#### AIM OF THE EXERCISE:
From the line with "Vstavljalnik ključnih besedilnih prelomnic deluje" to the line with "Zaporedno izvajanje simulacij je", retype every line exactly, including those two, and leave out the rest of the data below.

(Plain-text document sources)
----------

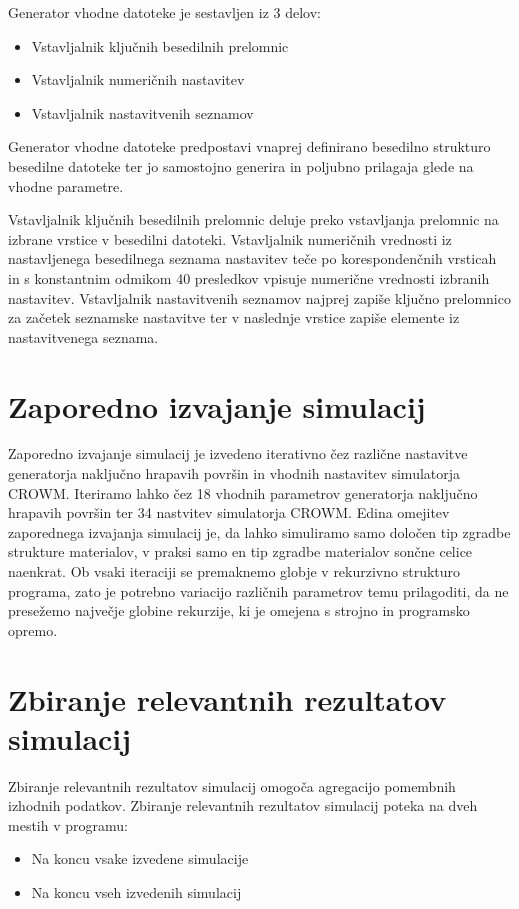 \documentclass[a4paper,twoside,openright,12pt,slovene]{book}
\begin{document}
\noindent Generator vhodne datoteke je sestavljen iz 3 delov:

\begin{itemize}
    \setlength\itemsep{0.1em}
    \item Vstavljalnik ključnih besedilnih prelomnic
    \item Vstavljalnik numeričnih nastavitev
    \item Vstavljalnik nastavitvenih seznamov
\end{itemize}

Generator vhodne datoteke predpostavi vnaprej definirano besedilno strukturo besedilne datoteke ter jo samostojno generira in poljubno prilagaja glede na vhodne parametre.

Vstavljalnik ključnih besedilnih prelomnic deluje preko vstavljanja prelomnic na izbrane vrstice v besedilni datoteki. Vstavljalnik numeričnih vrednosti iz nastavljenega besedilnega seznama nastavitev teče po korespondenčnih vrsticah in s konstantnim odmikom 40 presledkov vpisuje numerične vrednosti izbranih nastavitev. Vstavljalnik nastavitvenih seznamov najprej zapiše ključno prelomnico za začetek seznamske nastavitve ter v naslednje vrstice zapiše elemente iz nastavitvenega seznama.


\section{Zaporedno izvajanje simulacij}
\label{zaporednoIzvajanje}

Zaporedno izvajanje simulacij je izvedeno iterativno čez različne nastavitve generatorja naključno hrapavih površin in vhodnih nastavitev simulatorja CROWM. Iteriramo lahko čez 18 vhodnih parametrov generatorja naključno hrapavih površin ter 34 nastvitev simulatorja CROWM. Edina omejitev zaporednega izvajanja simulacij je, da lahko simuliramo samo določen tip zgradbe strukture materialov, v praksi samo en tip zgradbe materialov sončne celice naenkrat. Ob vsaki iteraciji se premaknemo globje v rekurzivno strukturo programa, zato je potrebno variacijo različnih parametrov temu prilagoditi, da ne presežemo največje globine rekurzije, ki je omejena s strojno in programsko opremo. 


\section{Zbiranje relevantnih rezultatov simulacij}
\label{zbiranjeRezultatov}

Zbiranje relevantnih rezultatov simulacij omogoča agregacijo pomembnih izhodnih podatkov. Zbiranje relevantnih rezultatov simulacij poteka na dveh mestih v programu:
\begin{itemize}
    \setlength\itemsep{0.1em}
    \item Na koncu vsake izvedene simulacije
    \item Na koncu vseh izvedenih simulacij
\end{itemize}
\end{document}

----------

#### ANSWER SPACE:
Vstavljalnik ključnih besedilnih prelomnic deluje preko vstavljanja prelomnic na izbrane vrstice v besedilni datoteki. Vstavljalnik numeričnih vrednosti iz nastavljenega besedilnega seznama nastavitev teče po korespondenčnih vrsticah in s konstantnim odmikom 40 presledkov vpisuje numerične vrednosti izbranih nastavitev. Vstavljalnik nastavitvenih seznamov najprej zapiše ključno prelomnico za začetek seznamske nastavitve ter v naslednje vrstice zapiše elemente iz nastavitvenega seznama.


\section{Zaporedno izvajanje simulacij}
\label{zaporednoIzvajanje}

Zaporedno izvajanje simulacij je izvedeno iterativno čez različne nastavitve generatorja naključno hrapavih površin in vhodnih nastavitev simulatorja CROWM. Iteriramo lahko čez 18 vhodnih parametrov generatorja naključno hrapavih površin ter 34 nastvitev simulatorja CROWM. Edina omejitev zaporednega izvajanja simulacij je, da lahko simuliramo samo določen tip zgradbe strukture materialov, v praksi samo en tip zgradbe materialov sončne celice naenkrat. Ob vsaki iteraciji se premaknemo globje v rekurzivno strukturo programa, zato je potrebno variacijo različnih parametrov temu prilagoditi, da ne presežemo največje globine rekurzije, ki je omejena s strojno in programsko opremo. 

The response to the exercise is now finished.